Most people’s feelings and thoughts about themselves fluctuate somewhat based on their daily experiences. The grade you get on an exam, how your friends treat you, ups and downs in a romantic relationship-all can have a temporary impact on your wellbeing.
Your self-esteem, however, is something more fundamental than the normal “ups and downs” associated with situational changes. For people with good basic self-esteem, normal “ups and downs” may lead to temporary fluctuations in how they feel about themselves, but only to a limited extent. In contrast, for people with poor basic self-esteem, these “ups and downs” may make all the difference in the world.
People With Poor self esteem Often rely on how they are doing present to determine how they feel about themselves. They need positive external experiences to counteract the negative feelings and thoughts that constantly plague them. Even then, the good feeling (from a good grade, etc.) can be temporary.
Healthy self-esteem is based on our ability to assess ourselves accurately (know ourselves) and still be able to accept and to value ourselves unconditionally. This means being able to realistically acknowledge our strengths and limitations (which is part of being human) and at the same time accepting ourselves as worthy and worthwhile without conditions or reservations.
Our self-esteem develops and evolves throughout our lives as we build an image of ourselves through our experiences with different people and activities. Experiences during our childhood play a particularly large role in the shaping of our basic self-esteem. When we were growing up, our successes (and failures) and how we were treated by the members of our immediate family, by our teachers, coaches, religious authorities, and by our peers, all contributed to the creation of our basic self-esteem.
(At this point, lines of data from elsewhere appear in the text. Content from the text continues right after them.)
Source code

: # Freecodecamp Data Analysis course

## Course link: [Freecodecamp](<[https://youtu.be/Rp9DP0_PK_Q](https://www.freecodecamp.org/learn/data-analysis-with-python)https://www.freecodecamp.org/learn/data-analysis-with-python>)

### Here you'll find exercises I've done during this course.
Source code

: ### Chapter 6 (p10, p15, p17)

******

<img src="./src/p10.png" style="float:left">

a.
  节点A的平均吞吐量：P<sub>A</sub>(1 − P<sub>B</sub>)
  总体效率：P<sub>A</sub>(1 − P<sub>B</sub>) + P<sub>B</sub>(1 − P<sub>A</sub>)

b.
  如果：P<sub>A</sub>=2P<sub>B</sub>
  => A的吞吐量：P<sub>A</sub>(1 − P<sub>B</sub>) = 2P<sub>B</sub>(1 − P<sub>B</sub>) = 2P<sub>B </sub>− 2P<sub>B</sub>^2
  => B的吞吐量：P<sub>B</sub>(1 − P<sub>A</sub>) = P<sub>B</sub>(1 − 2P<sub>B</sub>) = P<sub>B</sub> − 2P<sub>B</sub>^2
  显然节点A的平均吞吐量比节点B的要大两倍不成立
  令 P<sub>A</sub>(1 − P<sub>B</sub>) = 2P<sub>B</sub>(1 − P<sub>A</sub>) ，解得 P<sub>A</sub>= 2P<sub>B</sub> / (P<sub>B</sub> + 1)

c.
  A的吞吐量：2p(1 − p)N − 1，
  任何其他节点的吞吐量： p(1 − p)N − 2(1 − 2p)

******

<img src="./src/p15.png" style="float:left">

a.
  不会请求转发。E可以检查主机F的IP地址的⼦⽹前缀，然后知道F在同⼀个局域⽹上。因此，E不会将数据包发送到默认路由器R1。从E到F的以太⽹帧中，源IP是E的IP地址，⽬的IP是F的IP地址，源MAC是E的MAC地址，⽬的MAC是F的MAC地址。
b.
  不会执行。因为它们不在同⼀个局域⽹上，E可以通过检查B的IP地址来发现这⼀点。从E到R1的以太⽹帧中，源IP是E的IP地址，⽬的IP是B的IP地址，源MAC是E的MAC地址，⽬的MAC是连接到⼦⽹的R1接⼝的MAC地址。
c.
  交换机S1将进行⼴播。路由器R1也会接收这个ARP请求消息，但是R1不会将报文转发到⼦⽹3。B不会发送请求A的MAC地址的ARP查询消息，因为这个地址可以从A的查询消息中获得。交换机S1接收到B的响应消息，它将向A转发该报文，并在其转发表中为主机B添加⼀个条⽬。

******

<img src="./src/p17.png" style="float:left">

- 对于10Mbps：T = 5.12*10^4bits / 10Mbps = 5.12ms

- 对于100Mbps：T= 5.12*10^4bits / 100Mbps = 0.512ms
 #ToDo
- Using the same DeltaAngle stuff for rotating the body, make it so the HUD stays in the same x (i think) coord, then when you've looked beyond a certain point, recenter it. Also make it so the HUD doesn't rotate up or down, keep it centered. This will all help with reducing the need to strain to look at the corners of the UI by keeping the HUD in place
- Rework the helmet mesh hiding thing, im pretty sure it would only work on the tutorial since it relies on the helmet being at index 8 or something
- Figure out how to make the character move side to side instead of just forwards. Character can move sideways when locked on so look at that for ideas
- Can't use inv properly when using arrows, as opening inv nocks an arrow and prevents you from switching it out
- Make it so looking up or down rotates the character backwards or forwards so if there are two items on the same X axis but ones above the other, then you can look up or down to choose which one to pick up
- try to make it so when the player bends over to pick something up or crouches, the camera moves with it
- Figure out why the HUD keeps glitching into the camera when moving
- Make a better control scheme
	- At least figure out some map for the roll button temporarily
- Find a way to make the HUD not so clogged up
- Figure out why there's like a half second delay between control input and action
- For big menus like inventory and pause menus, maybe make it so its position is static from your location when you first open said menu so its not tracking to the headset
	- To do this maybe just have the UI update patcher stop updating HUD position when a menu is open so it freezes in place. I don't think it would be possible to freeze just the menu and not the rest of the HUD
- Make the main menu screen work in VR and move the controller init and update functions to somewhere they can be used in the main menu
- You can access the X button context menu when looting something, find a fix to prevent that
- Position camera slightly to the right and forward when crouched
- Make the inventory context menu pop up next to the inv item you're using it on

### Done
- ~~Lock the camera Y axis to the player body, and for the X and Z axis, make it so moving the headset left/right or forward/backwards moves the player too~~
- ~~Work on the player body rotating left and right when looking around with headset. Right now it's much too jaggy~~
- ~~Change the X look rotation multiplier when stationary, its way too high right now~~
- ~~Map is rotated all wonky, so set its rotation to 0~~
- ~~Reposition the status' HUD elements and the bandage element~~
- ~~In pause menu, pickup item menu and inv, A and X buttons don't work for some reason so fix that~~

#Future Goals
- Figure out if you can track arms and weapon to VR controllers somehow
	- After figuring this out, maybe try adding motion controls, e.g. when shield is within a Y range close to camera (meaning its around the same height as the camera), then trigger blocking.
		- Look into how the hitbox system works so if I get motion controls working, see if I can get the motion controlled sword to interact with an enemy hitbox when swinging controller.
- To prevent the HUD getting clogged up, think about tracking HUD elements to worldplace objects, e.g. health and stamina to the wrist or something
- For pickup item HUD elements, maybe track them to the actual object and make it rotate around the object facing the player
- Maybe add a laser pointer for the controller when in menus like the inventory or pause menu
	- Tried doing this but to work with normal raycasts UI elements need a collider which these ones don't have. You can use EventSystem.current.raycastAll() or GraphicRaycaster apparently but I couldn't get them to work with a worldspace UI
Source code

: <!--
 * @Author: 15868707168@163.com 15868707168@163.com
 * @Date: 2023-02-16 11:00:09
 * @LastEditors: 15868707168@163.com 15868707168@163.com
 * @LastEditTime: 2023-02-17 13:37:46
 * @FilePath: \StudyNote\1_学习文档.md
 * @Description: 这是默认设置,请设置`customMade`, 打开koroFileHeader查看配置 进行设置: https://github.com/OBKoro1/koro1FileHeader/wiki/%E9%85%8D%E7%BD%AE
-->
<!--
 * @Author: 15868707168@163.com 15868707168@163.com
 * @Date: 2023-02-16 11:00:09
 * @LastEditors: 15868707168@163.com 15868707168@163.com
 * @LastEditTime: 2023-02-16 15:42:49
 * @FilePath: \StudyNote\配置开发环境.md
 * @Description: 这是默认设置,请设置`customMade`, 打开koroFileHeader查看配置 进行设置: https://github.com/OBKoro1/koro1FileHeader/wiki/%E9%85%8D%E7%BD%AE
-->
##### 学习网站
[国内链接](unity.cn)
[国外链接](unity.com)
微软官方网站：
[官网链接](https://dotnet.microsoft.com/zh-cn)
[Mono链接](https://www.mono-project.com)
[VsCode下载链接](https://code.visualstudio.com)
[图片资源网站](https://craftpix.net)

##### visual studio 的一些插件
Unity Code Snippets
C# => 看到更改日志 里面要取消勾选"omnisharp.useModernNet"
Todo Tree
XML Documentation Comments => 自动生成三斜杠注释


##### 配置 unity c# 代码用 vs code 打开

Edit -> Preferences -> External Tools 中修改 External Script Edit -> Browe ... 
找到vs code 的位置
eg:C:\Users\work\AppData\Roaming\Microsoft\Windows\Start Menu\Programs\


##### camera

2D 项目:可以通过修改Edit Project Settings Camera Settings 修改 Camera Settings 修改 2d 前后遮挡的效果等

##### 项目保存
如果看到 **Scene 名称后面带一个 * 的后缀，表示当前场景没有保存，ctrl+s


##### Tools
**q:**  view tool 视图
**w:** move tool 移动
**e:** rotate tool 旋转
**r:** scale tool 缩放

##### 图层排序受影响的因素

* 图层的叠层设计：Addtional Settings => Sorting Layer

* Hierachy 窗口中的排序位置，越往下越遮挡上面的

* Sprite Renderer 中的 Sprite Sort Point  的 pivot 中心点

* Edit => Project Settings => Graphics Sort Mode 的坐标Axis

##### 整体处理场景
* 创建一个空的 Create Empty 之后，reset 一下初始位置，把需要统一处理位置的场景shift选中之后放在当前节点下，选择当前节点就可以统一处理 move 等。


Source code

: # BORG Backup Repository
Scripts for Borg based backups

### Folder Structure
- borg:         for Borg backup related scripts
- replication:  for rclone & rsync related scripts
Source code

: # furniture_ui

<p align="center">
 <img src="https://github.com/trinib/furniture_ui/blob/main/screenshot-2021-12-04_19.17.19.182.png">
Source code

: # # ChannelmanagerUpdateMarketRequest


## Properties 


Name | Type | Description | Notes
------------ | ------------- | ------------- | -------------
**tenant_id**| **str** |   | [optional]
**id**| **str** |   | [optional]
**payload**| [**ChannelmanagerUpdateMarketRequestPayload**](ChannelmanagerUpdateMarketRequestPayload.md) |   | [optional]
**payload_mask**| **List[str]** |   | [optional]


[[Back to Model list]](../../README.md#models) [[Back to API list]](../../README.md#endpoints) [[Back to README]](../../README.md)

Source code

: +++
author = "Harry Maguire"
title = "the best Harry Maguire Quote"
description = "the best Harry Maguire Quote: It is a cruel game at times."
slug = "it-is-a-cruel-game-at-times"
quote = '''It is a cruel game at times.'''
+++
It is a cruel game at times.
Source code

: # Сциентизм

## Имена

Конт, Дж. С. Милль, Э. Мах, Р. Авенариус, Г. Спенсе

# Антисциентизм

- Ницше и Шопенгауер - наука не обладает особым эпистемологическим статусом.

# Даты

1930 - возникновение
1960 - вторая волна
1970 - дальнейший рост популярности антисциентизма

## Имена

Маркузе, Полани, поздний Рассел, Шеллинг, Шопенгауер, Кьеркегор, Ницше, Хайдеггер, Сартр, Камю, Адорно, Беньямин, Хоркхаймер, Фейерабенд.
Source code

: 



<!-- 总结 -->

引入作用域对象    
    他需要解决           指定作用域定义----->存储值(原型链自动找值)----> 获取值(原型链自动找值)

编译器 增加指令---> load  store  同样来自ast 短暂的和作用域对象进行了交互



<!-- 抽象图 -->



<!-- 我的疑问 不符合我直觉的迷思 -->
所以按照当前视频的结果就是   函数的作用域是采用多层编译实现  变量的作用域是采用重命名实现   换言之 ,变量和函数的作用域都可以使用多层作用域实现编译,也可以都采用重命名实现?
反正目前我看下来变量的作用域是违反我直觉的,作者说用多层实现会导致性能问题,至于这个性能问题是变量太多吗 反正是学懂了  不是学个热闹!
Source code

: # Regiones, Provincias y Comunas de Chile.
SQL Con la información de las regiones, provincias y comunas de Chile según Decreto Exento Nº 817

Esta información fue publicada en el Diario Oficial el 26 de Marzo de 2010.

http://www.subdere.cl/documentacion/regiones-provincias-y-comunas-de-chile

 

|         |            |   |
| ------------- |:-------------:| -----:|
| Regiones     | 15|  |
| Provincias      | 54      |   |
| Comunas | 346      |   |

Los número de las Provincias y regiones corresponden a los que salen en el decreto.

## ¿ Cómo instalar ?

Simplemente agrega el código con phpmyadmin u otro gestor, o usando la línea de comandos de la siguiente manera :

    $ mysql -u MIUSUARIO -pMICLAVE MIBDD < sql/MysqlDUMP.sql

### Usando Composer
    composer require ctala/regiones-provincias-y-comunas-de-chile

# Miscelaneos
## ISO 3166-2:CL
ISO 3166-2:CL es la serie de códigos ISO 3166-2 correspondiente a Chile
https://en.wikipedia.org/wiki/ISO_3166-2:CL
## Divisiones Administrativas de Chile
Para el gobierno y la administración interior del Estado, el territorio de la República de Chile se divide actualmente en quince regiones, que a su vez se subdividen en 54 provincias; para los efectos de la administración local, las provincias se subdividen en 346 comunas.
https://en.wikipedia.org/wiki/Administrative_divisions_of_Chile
Self -esteem is Largely developed during Child Hood.
Healthy self-esteem includes. Being praised for something positive, being listened to , being spoken to respectably, where as Low self-esteem includes, Being Criticized harshly by parents or teachers,being beaten..
Before we can begin to improve our self-esteem we must first believe that we can change it. Change doesn’t necessarily happen quickly or easily, but it can happen. we are not powerless! Once we have accepted, or are at least willing to entertain the possibility that we are not powerless, there are three steps we can take to begin to change our self-esteem:
1:, BY giving message to our mind that we can change it.
2: taking help from others, (Feed back)..From friends or family..
3:Avoiding any one who tries to target our self-esteem.